# Quickstart - Customer Churn Full Suite Model Documentation

This interactive notebook will guide you through documenting a model using the ValidMind Developer framework. We will use sample datasets provided by the library and train a simple classification model.

For this simple demonstration, we will use the following bank customer churn dataset from Kaggle: https://www.kaggle.com/code/kmalit/bank-customer-churn-prediction/data.

We will train a sample model and demonstrate the following documentation functionalities:

- Initializing the ValidMind Developer Framework
- Using a sample datasets provided by the library to train a simple classification model
- Running a test suite to quickly generate document about the data and model

## Install ValidMind Developer Framework


In [1]:
%pip install -q validmind

Note: you may need to restart the kernel to use updated packages.


## Initializing the Python environment

In [2]:
import pandas as pd
import xgboost as xgb

from sklearn.metrics import accuracy_score
from sklearn.model_selection import train_test_split

%matplotlib inline

## Initializing the ValidMind Client Library

Log in to the ValidMind platform with your registered email address, and navigate to the Documentation Projects page.

### Creating a new Documentation Project 

***(Note: if a documentation project has already been created, you can skip this section and head directly "Finding Project API key and secret")***

Clicking on "Create a new project" allows to you to register a new documentation project for our demo model. 

Select "Customer Churn model" from the Model drop-down, and "Initial Validation" as Type. Finally, click on "Create Project".

### Finding the project API key and secret 

In the "Client Integration" page of the newly created project, you will find the initialization code that allows the client library to associate documentation and tests with the appropriate project. The initialization code configures the following arguments: 

* api_host: Location of the ValidMind API.
* api_key: Account API key.
* api_secret: Account Secret key.
* project: The project identifier. The `project` argument is mandatory since it allows the library to associate all data collected with a specific account project.


The code snippet can be copied and pasted directly in the cell below to initialize the ValidMind Developer Framework when run:  

In [3]:
## Replace the code below with the code snippet from your project ## 

import validmind as vm

vm.init(
    api_host = "https://api.prod.validmind.ai/api/v1/tracking",
    api_key = "...",
    api_secret = "...",
    project = "..."
)

2023-09-26 22:07:16,032 - INFO(validmind.api_client): Connected to ValidMind.

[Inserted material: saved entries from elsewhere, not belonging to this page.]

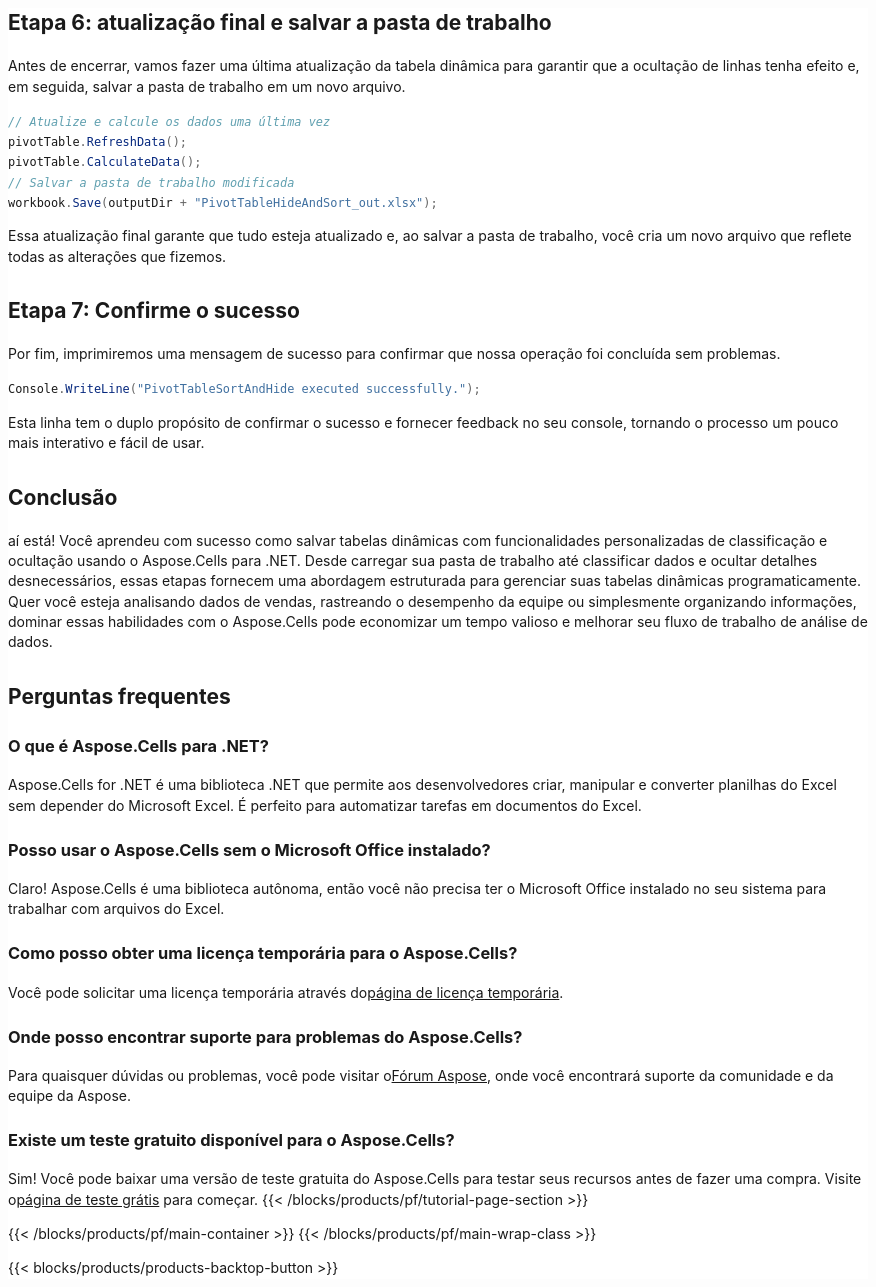 ## Etapa 6: atualização final e salvar a pasta de trabalho
Antes de encerrar, vamos fazer uma última atualização da tabela dinâmica para garantir que a ocultação de linhas tenha efeito e, em seguida, salvar a pasta de trabalho em um novo arquivo.
```csharp
// Atualize e calcule os dados uma última vez
pivotTable.RefreshData();
pivotTable.CalculateData();
// Salvar a pasta de trabalho modificada
workbook.Save(outputDir + "PivotTableHideAndSort_out.xlsx");
```
Essa atualização final garante que tudo esteja atualizado e, ao salvar a pasta de trabalho, você cria um novo arquivo que reflete todas as alterações que fizemos.
## Etapa 7: Confirme o sucesso
Por fim, imprimiremos uma mensagem de sucesso para confirmar que nossa operação foi concluída sem problemas.
```csharp
Console.WriteLine("PivotTableSortAndHide executed successfully.");
```
Esta linha tem o duplo propósito de confirmar o sucesso e fornecer feedback no seu console, tornando o processo um pouco mais interativo e fácil de usar.
## Conclusão
aí está! Você aprendeu com sucesso como salvar tabelas dinâmicas com funcionalidades personalizadas de classificação e ocultação usando o Aspose.Cells para .NET. Desde carregar sua pasta de trabalho até classificar dados e ocultar detalhes desnecessários, essas etapas fornecem uma abordagem estruturada para gerenciar suas tabelas dinâmicas programaticamente. Quer você esteja analisando dados de vendas, rastreando o desempenho da equipe ou simplesmente organizando informações, dominar essas habilidades com o Aspose.Cells pode economizar um tempo valioso e melhorar seu fluxo de trabalho de análise de dados.
## Perguntas frequentes
### O que é Aspose.Cells para .NET?
Aspose.Cells for .NET é uma biblioteca .NET que permite aos desenvolvedores criar, manipular e converter planilhas do Excel sem depender do Microsoft Excel. É perfeito para automatizar tarefas em documentos do Excel.
### Posso usar o Aspose.Cells sem o Microsoft Office instalado?
Claro! Aspose.Cells é uma biblioteca autônoma, então você não precisa ter o Microsoft Office instalado no seu sistema para trabalhar com arquivos do Excel.
### Como posso obter uma licença temporária para o Aspose.Cells?
 Você pode solicitar uma licença temporária através do[página de licença temporária](https://purchase.aspose.com/temporary-license/).
### Onde posso encontrar suporte para problemas do Aspose.Cells?
 Para quaisquer dúvidas ou problemas, você pode visitar o[Fórum Aspose](https://forum.aspose.com/c/cells/9), onde você encontrará suporte da comunidade e da equipe da Aspose.
### Existe um teste gratuito disponível para o Aspose.Cells?
 Sim! Você pode baixar uma versão de teste gratuita do Aspose.Cells para testar seus recursos antes de fazer uma compra. Visite o[página de teste grátis](https://releases.aspose.com/) para começar.
{{< /blocks/products/pf/tutorial-page-section >}}

{{< /blocks/products/pf/main-container >}}
{{< /blocks/products/pf/main-wrap-class >}}

{{< blocks/products/products-backtop-button >}}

Project: Customer Churn - Initial Validation (clkvhtg6g0005q08h5h9uhtjl)


## Preview the model's documentation template

All models are assigned a documentation template when registered. The template defines a list of sections that are used to document the model. Each section can contain any number of rich text and test driven blocks that populate the documentation. Test driven blocks are populated by running tests against the model.

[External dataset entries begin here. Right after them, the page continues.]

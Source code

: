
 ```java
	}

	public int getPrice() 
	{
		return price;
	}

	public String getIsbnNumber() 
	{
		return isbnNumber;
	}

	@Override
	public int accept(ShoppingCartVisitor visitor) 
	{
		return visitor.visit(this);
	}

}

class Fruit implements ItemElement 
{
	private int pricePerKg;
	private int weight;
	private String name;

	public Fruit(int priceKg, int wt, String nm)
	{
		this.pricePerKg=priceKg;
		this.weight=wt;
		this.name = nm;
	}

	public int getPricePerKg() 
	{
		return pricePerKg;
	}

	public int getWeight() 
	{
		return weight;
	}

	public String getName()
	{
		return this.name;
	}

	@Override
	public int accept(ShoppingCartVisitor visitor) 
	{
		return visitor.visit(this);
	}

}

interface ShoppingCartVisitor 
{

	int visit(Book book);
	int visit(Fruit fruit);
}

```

We can preview the model documentation template for this project by running the following code:

In [4]:
vm.preview_template()

Accordion(children=(Accordion(children=(HTML(value='<p>Empty Section</p>'), Accordion(children=(HTML(value='<p…

## Load the demo dataset

For the purpose of this demonstration, we will use a sample dataset provided by the ValidMind library. 

In [5]:
# Import the sample dataset from the library
from validmind.datasets.classification import customer_churn as demo_dataset
# You can try a different dataset with: 
#from validmind.datasets.classification import taiwan_credit as demo_dataset

df = demo_dataset.load_data()

#### Initialize a dataset object for ValidMind

Before running the test plan, we must first initialize a ValidMind dataset object using the `init_dataset` function from the `vm` module. This function takes in arguements: `dataset` which is the dataset that we want to analyze; `target_column` which is used to identify the target variable; `class_labels` which is used to identify the labels used for classification model training.

In [6]:
vm_dataset = vm.init_dataset(
    dataset=df,
    target_column=demo_dataset.target_column,
    class_labels=demo_dataset.class_labels
)

2023-09-26 22:07:17,972 - INFO(validmind.client): Pandas dataset detected. Initializing VM Dataset instance...


## Documenting the model

We will need to preprocess the dataset and produce the training, test and validation splits first.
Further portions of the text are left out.